The downside is that it takes several years to grow full sized bulbs from bulbils and you need to harvest and replant each year of the propagation process.

When the scapes are left on the bulb for the bulbils to mature, the bulb will often be considerably smaller, although we are finding that with enough soil nutrients the garlic plant can produce both a large bulb and a healthy crop of bulbils. We leave the bulbils to grow for a few weeks beyond the normal bulb harvest date. This extra time allows the bulbils to mature and get bigger and it also allows the bulb to continue growing. The late harvested bulb has stained and deteriorating wrappers and so it is not desirable for selling or keeping. It is fine for your own planting or for short term storage for home consumption.

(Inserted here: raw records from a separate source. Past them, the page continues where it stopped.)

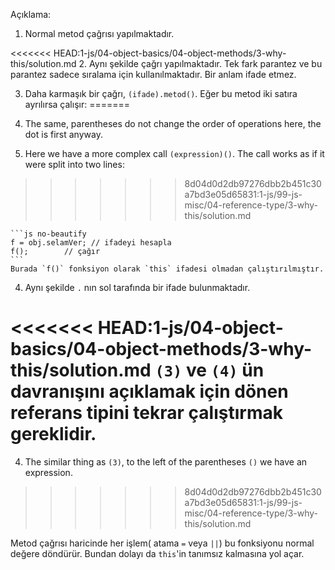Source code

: 
Açıklama:

1. Normal metod çağrısı yapılmaktadır.

<<<<<<< HEAD:1-js/04-object-basics/04-object-methods/3-why-this/solution.md
2. Aynı şekilde çağrı yapılmaktadır. Tek fark parantez ve bu parantez sadece sıralama için kullanılmaktadır. Bir anlam ifade etmez.

3. Daha karmaşık bir çağrı, `(ifade).metod()`. Eğer bu metod iki satıra ayrılırsa çalışır:
=======
2. The same, parentheses do not change the order of operations here, the dot is first anyway.

3. Here we have a more complex call `(expression)()`. The call works as if it were split into two lines:
>>>>>>> 8d04d0d2db97276dbb2b451c30a7bd3e05d65831:1-js/99-js-misc/04-reference-type/3-why-this/solution.md

    ```js no-beautify
    f = obj.selamVer; // ifadeyi hesapla
    f();        // çağır
    ```
    Burada `f()` fonksiyon olarak `this` ifadesi olmadan çalıştırılmıştır.

4.  Aynı şekilde `.` nın sol tarafında bir ifade bulunmaktadır.

<<<<<<< HEAD:1-js/04-object-basics/04-object-methods/3-why-this/solution.md
`(3)` ve `(4)` ün davranışını açıklamak için dönen referans tipini tekrar çalıştırmak gereklidir.
=======
4. The similar thing as `(3)`, to the left of the parentheses `()` we have an expression.
>>>>>>> 8d04d0d2db97276dbb2b451c30a7bd3e05d65831:1-js/99-js-misc/04-reference-type/3-why-this/solution.md

Metod çağrısı haricinde her işlem( atama `=` veya `||`) bu fonksiyonu normal değere döndürür. Bundan dolayı da `this`'in tanımsız kalmasına yol açar.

Our Experience with Bulbils

With Rocamboles we find it takes about two years to produce a decent sized bulb from bulbils, sometimes longer to reach full size. Usually the larger bulbils will produce small bulbs with about four small cloves the first year and the small cloves will in turn produce medium sized bulbs the second year. We have been pleasantly surprised by the size of some of our second year Rocamboles when they are well nourished and the weather is favourable. See our Growing Rocamboles from Bulbils page.

With Porcelains it takes at least three years to produce decent sized bulbs. At the end of the first growing season we harvest teardrop-shaped rounds of varying sizes. When these are planted the next harvest usually consists of small bulbs. When the cloves from these are planted they are on the way to decent sized bulbs in the third harvest. It may take a further year or more for the bulbs to reach their full potential in your farm or garden. Our best experience was growing excellent sized Susan Delafield and Northern Quebec in just three years. We high graded at each stage, planting first the larger bulbils, then the larger teardrops in the second year, and then the larger cloves in the third planting.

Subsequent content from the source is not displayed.